> **Available data**:

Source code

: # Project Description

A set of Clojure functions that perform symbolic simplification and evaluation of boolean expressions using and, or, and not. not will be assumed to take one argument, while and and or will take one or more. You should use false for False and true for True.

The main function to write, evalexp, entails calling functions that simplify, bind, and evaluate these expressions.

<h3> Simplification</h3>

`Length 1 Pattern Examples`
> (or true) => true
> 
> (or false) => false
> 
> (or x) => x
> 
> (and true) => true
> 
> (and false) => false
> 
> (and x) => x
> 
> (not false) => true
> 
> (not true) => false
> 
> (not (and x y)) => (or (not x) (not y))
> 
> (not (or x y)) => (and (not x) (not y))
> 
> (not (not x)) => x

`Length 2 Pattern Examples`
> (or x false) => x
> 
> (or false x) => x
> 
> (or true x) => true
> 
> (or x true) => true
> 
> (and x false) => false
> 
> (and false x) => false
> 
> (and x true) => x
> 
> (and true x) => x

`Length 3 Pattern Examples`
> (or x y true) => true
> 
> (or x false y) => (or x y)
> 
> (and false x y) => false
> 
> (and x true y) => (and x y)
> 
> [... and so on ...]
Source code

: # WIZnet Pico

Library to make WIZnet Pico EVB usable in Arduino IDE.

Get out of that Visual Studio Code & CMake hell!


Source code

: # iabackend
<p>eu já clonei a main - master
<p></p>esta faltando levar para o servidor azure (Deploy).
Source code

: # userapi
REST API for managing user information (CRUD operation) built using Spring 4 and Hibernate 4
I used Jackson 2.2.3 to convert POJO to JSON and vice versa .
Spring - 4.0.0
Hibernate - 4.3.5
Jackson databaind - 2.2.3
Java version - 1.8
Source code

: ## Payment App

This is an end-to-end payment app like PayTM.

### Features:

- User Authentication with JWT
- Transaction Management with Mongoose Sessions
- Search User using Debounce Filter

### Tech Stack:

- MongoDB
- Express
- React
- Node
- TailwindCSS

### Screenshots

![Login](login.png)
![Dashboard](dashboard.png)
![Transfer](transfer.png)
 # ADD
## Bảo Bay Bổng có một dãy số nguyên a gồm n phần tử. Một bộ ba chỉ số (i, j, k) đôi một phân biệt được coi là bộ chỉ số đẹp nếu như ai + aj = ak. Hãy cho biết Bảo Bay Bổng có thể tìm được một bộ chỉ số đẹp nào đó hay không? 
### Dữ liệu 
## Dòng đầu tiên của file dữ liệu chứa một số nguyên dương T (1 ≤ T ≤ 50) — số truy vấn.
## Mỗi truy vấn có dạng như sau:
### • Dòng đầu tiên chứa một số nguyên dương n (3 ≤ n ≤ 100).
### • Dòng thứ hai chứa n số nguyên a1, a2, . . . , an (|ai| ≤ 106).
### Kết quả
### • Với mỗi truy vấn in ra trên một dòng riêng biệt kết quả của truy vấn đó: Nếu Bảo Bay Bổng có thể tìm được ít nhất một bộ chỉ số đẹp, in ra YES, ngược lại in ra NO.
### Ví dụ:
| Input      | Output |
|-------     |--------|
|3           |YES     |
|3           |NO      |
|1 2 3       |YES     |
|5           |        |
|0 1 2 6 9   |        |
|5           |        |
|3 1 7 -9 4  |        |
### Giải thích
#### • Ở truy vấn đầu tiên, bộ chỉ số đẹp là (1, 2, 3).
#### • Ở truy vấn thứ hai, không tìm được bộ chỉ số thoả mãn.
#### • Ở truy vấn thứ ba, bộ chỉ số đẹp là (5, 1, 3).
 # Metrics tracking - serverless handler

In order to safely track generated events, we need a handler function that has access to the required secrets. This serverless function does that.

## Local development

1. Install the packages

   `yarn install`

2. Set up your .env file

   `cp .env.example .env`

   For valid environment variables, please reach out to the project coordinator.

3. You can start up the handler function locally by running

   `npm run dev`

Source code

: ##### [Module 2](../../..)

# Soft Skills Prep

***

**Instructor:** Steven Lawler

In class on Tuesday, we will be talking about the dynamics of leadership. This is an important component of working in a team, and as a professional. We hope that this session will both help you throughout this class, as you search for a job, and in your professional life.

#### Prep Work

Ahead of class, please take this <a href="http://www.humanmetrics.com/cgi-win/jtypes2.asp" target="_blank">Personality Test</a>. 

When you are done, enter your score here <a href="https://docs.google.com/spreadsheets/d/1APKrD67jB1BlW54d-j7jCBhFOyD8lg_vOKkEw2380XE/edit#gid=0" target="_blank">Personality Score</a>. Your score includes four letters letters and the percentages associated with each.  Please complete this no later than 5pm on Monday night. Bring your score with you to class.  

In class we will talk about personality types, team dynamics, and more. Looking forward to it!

> **What is expected**: Output the entries verbatim.

> **Result of this exercise**:
Source code

: # Project Description

A set of Clojure functions that perform symbolic simplification and evaluation of boolean expressions using and, or, and not. not will be assumed to take one argument, while and and or will take one or more. You should use false for False and true for True.

The main function to write, evalexp, entails calling functions that simplify, bind, and evaluate these expressions.

<h3> Simplification</h3>

`Length 1 Pattern Examples`
> (or true) => true
> 
> (or false) => false
> 
> (or x) => x
> 
> (and true) => true
> 
> (and false) => false
> 
> (and x) => x
> 
> (not false) => true
> 
> (not true) => false
> 
> (not (and x y)) => (or (not x) (not y))
> 
> (not (or x y)) => (and (not x) (not y))
> 
> (not (not x)) => x

`Length 2 Pattern Examples`
> (or x false) => x
> 
> (or false x) => x
> 
> (or true x) => true
> 
> (or x true) => true
> 
> (and x false) => false
> 
> (and false x) => false
> 
> (and x true) => x
> 
> (and true x) => x

`Length 3 Pattern Examples`
> (or x y true) => true
> 
> (or x false y) => (or x y)
> 
> (and false x y) => false
> 
> (and x true y) => (and x y)
> 
> [... and so on ...]
Source code

: # WIZnet Pico

Library to make WIZnet Pico EVB usable in Arduino IDE.

Get out of that Visual Studio Code & CMake hell!


Source code

: # iabackend
<p>eu já clonei a main - master
<p></p>esta faltando levar para o servidor azure (Deploy).
Source code

: # userapi
REST API for managing user information (CRUD operation) built using Spring 4 and Hibernate 4
I used Jackson 2.2.3 to convert POJO to JSON and vice versa .
Spring - 4.0.0
Hibernate - 4.3.5
Jackson databaind - 2.2.3
Java version - 1.8
Source code

: ## Payment App

This is an end-to-end payment app like PayTM.

### Features:

- User Authentication with JWT
- Transaction Management with Mongoose Sessions
- Search User using Debounce Filter

### Tech Stack:

- MongoDB
- Express
- React
- Node
- TailwindCSS

### Screenshots

![Login](login.png)
![Dashboard](dashboard.png)
![Transfer](transfer.png)
 # ADD
## Bảo Bay Bổng có một dãy số nguyên a gồm n phần tử. Một bộ ba chỉ số (i, j, k) đôi một phân biệt được coi là bộ chỉ số đẹp nếu như ai + aj = ak. Hãy cho biết Bảo Bay Bổng có thể tìm được một bộ chỉ số đẹp nào đó hay không? 
### Dữ liệu 
## Dòng đầu tiên của file dữ liệu chứa một số nguyên dương T (1 ≤ T ≤ 50) — số truy vấn.
## Mỗi truy vấn có dạng như sau:
### • Dòng đầu tiên chứa một số nguyên dương n (3 ≤ n ≤ 100).
### • Dòng thứ hai chứa n số nguyên a1, a2, . . . , an (|ai| ≤ 106).
### Kết quả
### • Với mỗi truy vấn in ra trên một dòng riêng biệt kết quả của truy vấn đó: Nếu Bảo Bay Bổng có thể tìm được ít nhất một bộ chỉ số đẹp, in ra YES, ngược lại in ra NO.
### Ví dụ:
| Input      | Output |
|-------     |--------|
|3           |YES     |
|3           |NO      |
|1 2 3       |YES     |
|5           |        |
|0 1 2 6 9   |        |
|5           |        |
|3 1 7 -9 4  |        |
### Giải thích
#### • Ở truy vấn đầu tiên, bộ chỉ số đẹp là (1, 2, 3).
#### • Ở truy vấn thứ hai, không tìm được bộ chỉ số thoả mãn.
#### • Ở truy vấn thứ ba, bộ chỉ số đẹp là (5, 1, 3).
 # Metrics tracking - serverless handler

In order to safely track generated events, we need a handler function that has access to the required secrets. This serverless function does that.

## Local development

1. Install the packages

   `yarn install`

2. Set up your .env file

   `cp .env.example .env`

   For valid environment variables, please reach out to the project coordinator.

3. You can start up the handler function locally by running

   `npm run dev`

Source code

: ##### [Module 2](../../..)

# Soft Skills Prep

***

**Instructor:** Steven Lawler

In class on Tuesday, we will be talking about the dynamics of leadership. This is an important component of working in a team, and as a professional. We hope that this session will both help you throughout this class, as you search for a job, and in your professional life.

#### Prep Work

Ahead of class, please take this <a href="http://www.humanmetrics.com/cgi-win/jtypes2.asp" target="_blank">Personality Test</a>. 

When you are done, enter your score here <a href="https://docs.google.com/spreadsheets/d/1APKrD67jB1BlW54d-j7jCBhFOyD8lg_vOKkEw2380XE/edit#gid=0" target="_blank">Personality Score</a>. Your score includes four letters letters and the percentages associated with each.  Please complete this no later than 5pm on Monday night. Bring your score with you to class.  

In class we will talk about personality types, team dynamics, and more. Looking forward to it!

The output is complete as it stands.